EXERCISE DETAILS = Search the data below for the string "operator". Extract every line that contains it.

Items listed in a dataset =
######

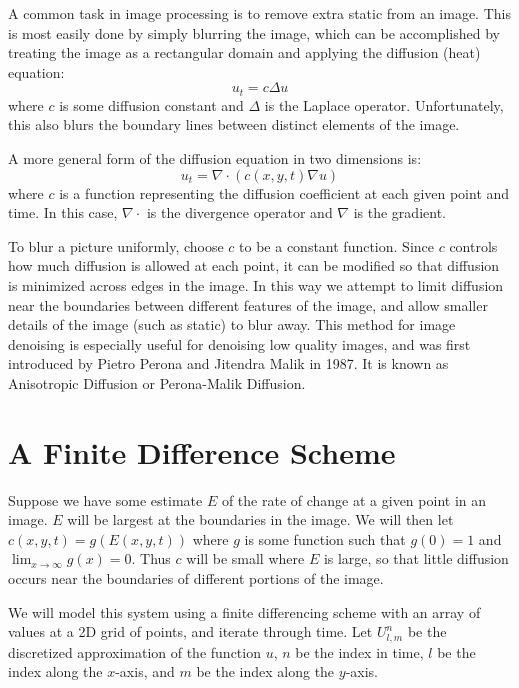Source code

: \label{lab:AnisotropicDiffusion}


A common task in image processing is to remove extra static from an image.
This is most easily done by simply blurring the image, which can be accomplished by  treating the image as a rectangular domain and applying the diffusion (heat) equation:
\[u_t = c \Delta u\]
where $c$ is some diffusion constant and $\Delta$ is the Laplace operator.
Unfortunately, this also blurs the boundary lines between distinct elements of the image.

A more general form of the diffusion equation in two dimensions is:
\[u_t = \nabla\cdot \left( c(x,y,t) \nabla u \right)\]
where $c$ is a function representing the diffusion coefficient at each given point and time.
In this case, $\nabla \cdot$ is the divergence operator and $\nabla$ is the gradient.

To blur a picture uniformly, choose $c$ to be a constant function.
Since $c$ controls how much diffusion is allowed at each point, it can be modified so that diffusion is minimized across edges in the image.
In this way we attempt to limit diffusion near the boundaries between different features of the image, and allow smaller details of the image (such as static) to blur away.
This method for image denoising is especially useful for denoising low quality images, and was first introduced by Pietro Perona and Jitendra Malik in 1987.
It is known as Anisotropic Diffusion or Perona-Malik Diffusion.

\section*{A Finite Difference Scheme}
Suppose we have some estimate $E$ of the rate of change at a given point in an image.
$E$ will be largest at the boundaries in the image.
We will then let $c(x,y,t) = g(E(x,y,t))$ where $g$ is some function such that $g(0)=1$ and $\displaystyle{\lim_{x \to \infty} g(x) = 0}$.
Thus $c$ will be small where $E$ is large, so that little diffusion occurs near the boundaries of different portions of the image.

We will model this system using a finite differencing scheme with an array of values at a 2D grid of points, and iterate through time.
Let $U_{l,m}^n$ be the discretized approximation of the function $u$, $n$ be the index in time, $l$ be the index along the $x$-axis, and $m$ be the index along the $y$-axis.

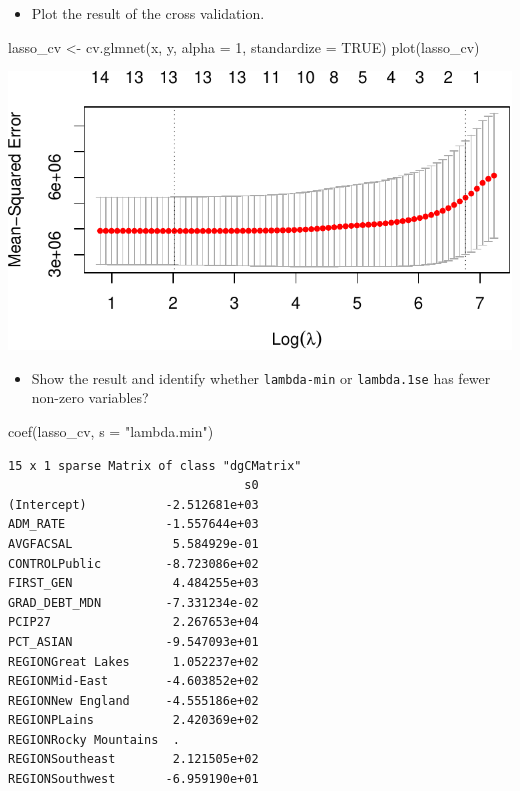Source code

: \documentclass[
  letterpaper,
  DIV=11,
  numbers=noendperiod]{scrartcl}
\newenvironment{Shaded}{\begin{snugshade}}{\end{snugshade}}
\newcommand{\AttributeTok}[1]{\textcolor[rgb]{0.40,0.45,0.13}{#1}}
\newcommand{\ConstantTok}[1]{\textcolor[rgb]{0.56,0.35,0.01}{#1}}
\newcommand{\DecValTok}[1]{\textcolor[rgb]{0.68,0.00,0.00}{#1}}
\newcommand{\FunctionTok}[1]{\textcolor[rgb]{0.28,0.35,0.67}{#1}}
\newcommand{\NormalTok}[1]{\textcolor[rgb]{0.00,0.23,0.31}{#1}}
\newcommand{\OtherTok}[1]{\textcolor[rgb]{0.00,0.23,0.31}{#1}}
\newcommand{\StringTok}[1]{\textcolor[rgb]{0.13,0.47,0.30}{#1}}
\providecommand{\tightlist}{%
  \setlength{\itemsep}{0pt}\setlength{\parskip}{0pt}}\usepackage{longtable,booktabs,array}
\begin{document}
\begin{itemize}
\tightlist
\item
  Plot the result of the cross validation.
\end{itemize}

\begin{Shaded}
\begin{Highlighting}[]
\NormalTok{lasso\_cv }\OtherTok{\textless{}{-}} \FunctionTok{cv.glmnet}\NormalTok{(x, y, }\AttributeTok{alpha =} \DecValTok{1}\NormalTok{, }\AttributeTok{standardize =} \ConstantTok{TRUE}\NormalTok{)}
\FunctionTok{plot}\NormalTok{(lasso\_cv)}
\end{Highlighting}
\end{Shaded}

\includegraphics{Final_627_Tshiani_files/figure-pdf/unnamed-chunk-10-1.pdf}

\begin{itemize}
\tightlist
\item
  Show the result and identify whether \texttt{lambda-min} or
  \texttt{lambda.1se} has fewer non-zero variables?
\end{itemize}

\begin{Shaded}
\begin{Highlighting}[]
\FunctionTok{coef}\NormalTok{(lasso\_cv, }\AttributeTok{s =} \StringTok{"lambda.min"}\NormalTok{)}
\end{Highlighting}
\end{Shaded}

\begin{verbatim}
15 x 1 sparse Matrix of class "dgCMatrix"
                                 s0
(Intercept)           -2.512681e+03
ADM_RATE              -1.557644e+03
AVGFACSAL              5.584929e-01
CONTROLPublic         -8.723086e+02
FIRST_GEN              4.484255e+03
GRAD_DEBT_MDN         -7.331234e-02
PCIP27                 2.267653e+04
PCT_ASIAN             -9.547093e+01
REGIONGreat Lakes      1.052237e+02
REGIONMid-East        -4.603852e+02
REGIONNew England     -4.555186e+02
REGIONPLains           2.420369e+02
REGIONRocky Mountains  .           
REGIONSoutheast        2.121505e+02
REGIONSouthwest       -6.959190e+01
\end{verbatim}
\end{document}
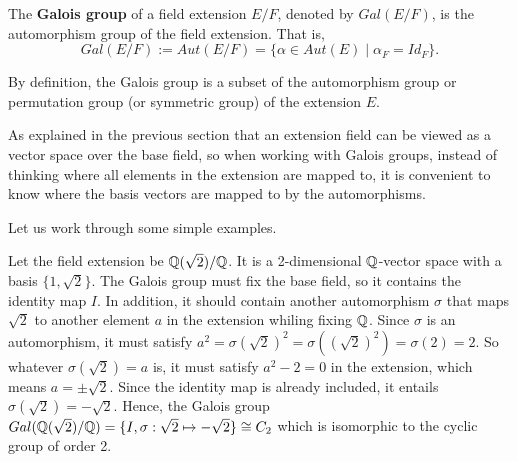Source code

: \documentclass[../main.tex]{subfiles}
\begin{document}
\begin{definition}
The \textbf{Galois group} of a field extension $E/F$, denoted by $Gal(E/F)$, is the automorphism group of the field extension.\reversemarginpar
{}
That is, 
\begin{equation*}
    Gal(E/F):=Aut(E/F) = \{\alpha \in Aut(E) \mid \alpha_F = Id_F\}.
\end{equation*}
\end{definition}

By definition, the Galois group is a subset of the automorphism group or permutation group (or symmetric group) of the extension $E$. 

As explained in the previous section that an extension field can be viewed as a vector space over the base field, so when working with Galois groups, instead of thinking where all elements in the extension are mapped to, it is convenient to know where the basis vectors are mapped to by the automorphisms.

Let us work through some simple examples. 
\begin{example}
Let the field extension be $\mathbb{Q}(\sqrt{2})/\mathbb{Q}$. It is a 2-dimensional $\mathbb{Q}$-vector space with a basis $\{1,\sqrt{2}\}$. The Galois group must fix the base field, so it contains the identity map $I$. In addition, it should contain another automorphism $\sigma$ that maps $\sqrt{2}$ to another element $a$ in the extension whiling fixing $\mathbb{Q}$. Since $\sigma$ is an automorphism, it must satisfy $a^2=\sigma(\sqrt{2})^2=\sigma((\sqrt{2})^2)=\sigma(2)=2$. So whatever $\sigma(\sqrt{2})=a$ is, it must satisfy $a^2-2=0$ in the extension, which means $a=\pm \sqrt{2}$. Since the identity map is already included, it entails $\sigma(\sqrt{2})=-\sqrt{2}$. Hence, the Galois group $Gal(\mathbb{Q}(\sqrt{2})/\mathbb{Q}) = \{I, \sigma:\sqrt{2} \mapsto -\sqrt{2}\} \cong C_2$ which is isomorphic to the cyclic group of order 2. 
\end{example}
\end{document}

######

RESPONSE =
where $c$ is some diffusion constant and $\Delta$ is the Laplace operator.
In this case, $\nabla \cdot$ is the divergence operator and $\nabla$ is the gradient.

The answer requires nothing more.